══ Provided information ══
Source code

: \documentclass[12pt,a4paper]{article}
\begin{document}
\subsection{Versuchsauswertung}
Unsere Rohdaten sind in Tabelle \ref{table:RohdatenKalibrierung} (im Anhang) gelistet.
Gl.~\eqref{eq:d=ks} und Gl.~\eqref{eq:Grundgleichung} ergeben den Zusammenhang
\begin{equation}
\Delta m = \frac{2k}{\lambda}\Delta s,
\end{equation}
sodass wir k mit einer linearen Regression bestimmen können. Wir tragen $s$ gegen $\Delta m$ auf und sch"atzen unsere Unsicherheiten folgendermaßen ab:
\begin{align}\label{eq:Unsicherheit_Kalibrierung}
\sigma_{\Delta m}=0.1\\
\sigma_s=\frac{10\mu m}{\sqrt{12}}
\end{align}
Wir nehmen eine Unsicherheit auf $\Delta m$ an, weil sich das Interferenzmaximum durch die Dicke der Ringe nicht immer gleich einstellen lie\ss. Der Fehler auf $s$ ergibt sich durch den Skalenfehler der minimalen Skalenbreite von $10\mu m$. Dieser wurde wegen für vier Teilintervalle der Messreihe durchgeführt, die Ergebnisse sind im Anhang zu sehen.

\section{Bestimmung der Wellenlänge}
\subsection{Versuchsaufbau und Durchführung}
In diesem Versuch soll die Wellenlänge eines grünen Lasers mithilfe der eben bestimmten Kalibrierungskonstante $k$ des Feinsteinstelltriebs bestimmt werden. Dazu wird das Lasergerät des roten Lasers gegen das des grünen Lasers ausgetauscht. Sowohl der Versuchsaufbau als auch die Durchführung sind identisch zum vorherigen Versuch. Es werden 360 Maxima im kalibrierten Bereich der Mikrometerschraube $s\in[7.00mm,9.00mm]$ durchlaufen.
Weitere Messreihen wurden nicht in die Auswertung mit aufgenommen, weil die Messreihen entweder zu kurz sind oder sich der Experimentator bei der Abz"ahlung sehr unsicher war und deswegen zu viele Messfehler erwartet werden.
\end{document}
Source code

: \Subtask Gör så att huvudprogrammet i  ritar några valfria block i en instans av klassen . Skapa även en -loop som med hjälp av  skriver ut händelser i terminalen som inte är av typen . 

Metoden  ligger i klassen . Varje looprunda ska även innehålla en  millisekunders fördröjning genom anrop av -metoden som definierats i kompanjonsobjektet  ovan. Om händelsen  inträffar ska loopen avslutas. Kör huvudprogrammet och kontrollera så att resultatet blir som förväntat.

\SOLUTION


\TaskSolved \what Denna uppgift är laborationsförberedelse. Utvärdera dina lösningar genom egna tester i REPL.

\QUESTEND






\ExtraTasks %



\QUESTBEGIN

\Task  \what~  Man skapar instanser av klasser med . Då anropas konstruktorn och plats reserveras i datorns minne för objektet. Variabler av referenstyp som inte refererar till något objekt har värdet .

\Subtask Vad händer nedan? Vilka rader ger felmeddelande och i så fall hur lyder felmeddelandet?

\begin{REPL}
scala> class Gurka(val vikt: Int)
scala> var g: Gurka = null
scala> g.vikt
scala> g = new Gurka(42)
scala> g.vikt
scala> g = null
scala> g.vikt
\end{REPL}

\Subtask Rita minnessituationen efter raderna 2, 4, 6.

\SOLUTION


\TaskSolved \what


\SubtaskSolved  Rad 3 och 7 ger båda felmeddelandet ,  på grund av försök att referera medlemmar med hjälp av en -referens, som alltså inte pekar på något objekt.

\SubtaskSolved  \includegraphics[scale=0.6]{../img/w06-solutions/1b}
═══
Problem to solve =>
Copy out each line of the material in which the word "subsection" turns up.

Response box =>
\subsection{Versuchsauswertung}
\subsection{Versuchsaufbau und Durchführung}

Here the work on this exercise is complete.